Global inequality is escalating rapidly - let’s end concentrations of wealth and power, completely

Date:

Oxfam has just released a report that shows global inequality has escalated rapidly over the last 6 years.  The particular measure they used is a very important one.  First they calculated the wealth held by the poorest 50% of the planets population, which is about 3.6 billion people. And then they asked how many of the richest people held the same amount of wealth.


When you consider that wealth is power the results are terrifying.  In 2010 the same wealth of the poorest 3.6 billion was held by the richest 388.  But it’s got worse, much worse every year since so that by last year the same wealth was held by only 62 people ay be the poorest 3.6 billion.  Because wealth is power those 62 people will have as much to say about how climate change is tackled as the 3.6 billion.

Yet we already know that it is the poorest 3.6 billion that will be hit hardest by climate change because they will literally starve as crop production is reduced and many of them live in regions that will be most effected by sea level rises and extreme weather events.  Moving elsewhere, except as penniless refugees, is not an option for them.  The 62 richest people on the other hand won’t even notice hikes in basic food prices and already own luxury homes all over the planet.  And as we know it’s wealthy areas that receive flood protection first and most comprehensively.

What’s more the wealth of many of those 62 people is at least in part coming from fossil fuel extraction. Or from the construction industry which requires huge energy inputs.  We know that it is the super rich who fund the climate change denial industry whose only role is to delay if not prevent measures that might reduce the rate of climate change.  And we know that the control that super rich media barons like Rubert Murdoch have over large segments of the global media is used to deny the threat posed to all of us, but the poorest 3.6 billion in particular.

We are using climate change as an illustration here but similar arguments can be made about almost every area of political decision making.  A simple proof that wealth is power is that in every single US presidential election in the last 100 years the winning candidate has been the candidate that received the largest dollar amount of political donations.  So even on the terrain of electoral democracy where we might expect the power of the 62 to be weakest the reality is that the pattern shows they will defeat the 3.6 billion at the polls.

One of the most widely read economics books of the last couple of years was ‘Capital in the Twenty-First Century’ by French economist Thomas Piketty.  In it he demonstrated that growing wealth inequality is a feature of how capitalism works, it is inevitable unless the mass of the population act to prevent it.  Unlike us he is not an anarchist, so that means he has all sorts of strange ideas that the electoral system which he super wealthy control can be used to take their power away from them.  We say that because they control that system to our resistance has to be organised and sustained outside of their system. But that aside its clear that it is long past time that wealth inequality is ended and we reorganise our lives in a way that ensures we all have power and such inequality is never allowed to develop again.

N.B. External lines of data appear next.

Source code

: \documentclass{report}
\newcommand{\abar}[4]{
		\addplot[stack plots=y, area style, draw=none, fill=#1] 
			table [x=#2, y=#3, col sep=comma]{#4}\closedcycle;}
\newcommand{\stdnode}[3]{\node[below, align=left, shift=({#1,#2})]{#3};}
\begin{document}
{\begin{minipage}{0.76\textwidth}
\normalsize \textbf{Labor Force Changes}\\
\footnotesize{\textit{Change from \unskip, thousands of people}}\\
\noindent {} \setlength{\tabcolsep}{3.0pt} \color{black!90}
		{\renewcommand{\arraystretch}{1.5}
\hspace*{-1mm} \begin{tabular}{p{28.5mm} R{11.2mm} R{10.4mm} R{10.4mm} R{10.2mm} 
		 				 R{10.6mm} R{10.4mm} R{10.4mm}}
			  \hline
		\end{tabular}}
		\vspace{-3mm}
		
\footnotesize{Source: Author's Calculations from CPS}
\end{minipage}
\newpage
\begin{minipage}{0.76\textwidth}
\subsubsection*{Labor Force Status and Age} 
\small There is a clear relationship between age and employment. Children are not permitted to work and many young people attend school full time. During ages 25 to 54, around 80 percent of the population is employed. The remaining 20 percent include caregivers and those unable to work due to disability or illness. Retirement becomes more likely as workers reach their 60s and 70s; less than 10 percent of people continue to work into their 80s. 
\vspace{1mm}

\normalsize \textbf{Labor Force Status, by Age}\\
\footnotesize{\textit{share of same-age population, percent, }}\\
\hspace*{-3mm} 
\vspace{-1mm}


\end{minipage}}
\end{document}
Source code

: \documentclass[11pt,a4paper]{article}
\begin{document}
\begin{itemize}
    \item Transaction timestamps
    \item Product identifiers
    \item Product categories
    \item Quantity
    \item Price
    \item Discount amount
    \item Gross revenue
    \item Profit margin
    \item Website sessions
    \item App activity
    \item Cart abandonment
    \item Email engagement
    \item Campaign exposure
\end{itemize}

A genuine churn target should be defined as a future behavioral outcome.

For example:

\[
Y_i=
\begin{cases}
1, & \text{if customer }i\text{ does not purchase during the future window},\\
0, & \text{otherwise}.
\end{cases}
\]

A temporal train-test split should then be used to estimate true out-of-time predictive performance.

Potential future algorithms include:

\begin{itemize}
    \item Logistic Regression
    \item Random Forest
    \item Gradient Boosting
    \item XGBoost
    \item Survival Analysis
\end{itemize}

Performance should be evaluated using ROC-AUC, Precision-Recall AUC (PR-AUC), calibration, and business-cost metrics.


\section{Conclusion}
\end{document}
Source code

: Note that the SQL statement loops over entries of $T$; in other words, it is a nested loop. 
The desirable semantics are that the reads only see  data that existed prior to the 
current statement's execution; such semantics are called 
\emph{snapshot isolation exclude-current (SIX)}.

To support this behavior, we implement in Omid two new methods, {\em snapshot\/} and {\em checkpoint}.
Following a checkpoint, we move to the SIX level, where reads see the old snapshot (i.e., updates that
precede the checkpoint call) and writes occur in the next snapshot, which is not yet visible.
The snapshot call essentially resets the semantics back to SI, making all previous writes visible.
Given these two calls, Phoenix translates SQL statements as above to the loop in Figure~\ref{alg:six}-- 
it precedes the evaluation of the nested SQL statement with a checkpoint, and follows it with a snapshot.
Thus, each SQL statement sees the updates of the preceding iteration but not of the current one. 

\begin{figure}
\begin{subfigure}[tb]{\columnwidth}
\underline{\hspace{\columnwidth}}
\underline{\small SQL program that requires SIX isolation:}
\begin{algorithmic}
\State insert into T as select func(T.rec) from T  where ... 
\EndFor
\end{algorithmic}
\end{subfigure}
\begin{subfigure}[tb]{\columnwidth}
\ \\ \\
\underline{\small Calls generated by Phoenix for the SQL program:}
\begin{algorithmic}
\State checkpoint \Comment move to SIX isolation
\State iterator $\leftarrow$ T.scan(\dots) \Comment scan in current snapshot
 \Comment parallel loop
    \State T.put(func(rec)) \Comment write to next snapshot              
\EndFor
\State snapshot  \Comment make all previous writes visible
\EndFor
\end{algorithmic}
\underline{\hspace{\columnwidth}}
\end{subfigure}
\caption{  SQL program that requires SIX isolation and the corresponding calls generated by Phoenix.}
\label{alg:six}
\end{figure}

Alone on the left the anarchist movement has developed an understanding of how wealth and power intersect that ensures any group that manages to concentrate one will soon concentrate the other.  That’s why successful politicians and union leaders of the left often end up as wealthy individuals.  In the worst cases where parties of the left have monopolised power, as in Russia or China, they created brutal systems that over time saw massive wealth concentrated under the control of the party and eventually in individual hands.  Anarchism offers a method of organising for radical transformation  that avoids the trap the 20th century left blundered into because it reduces the concentration of power in the hands of ‘good leaders’ and instead insist it must be seized and maintained in the hands of the mass of the people.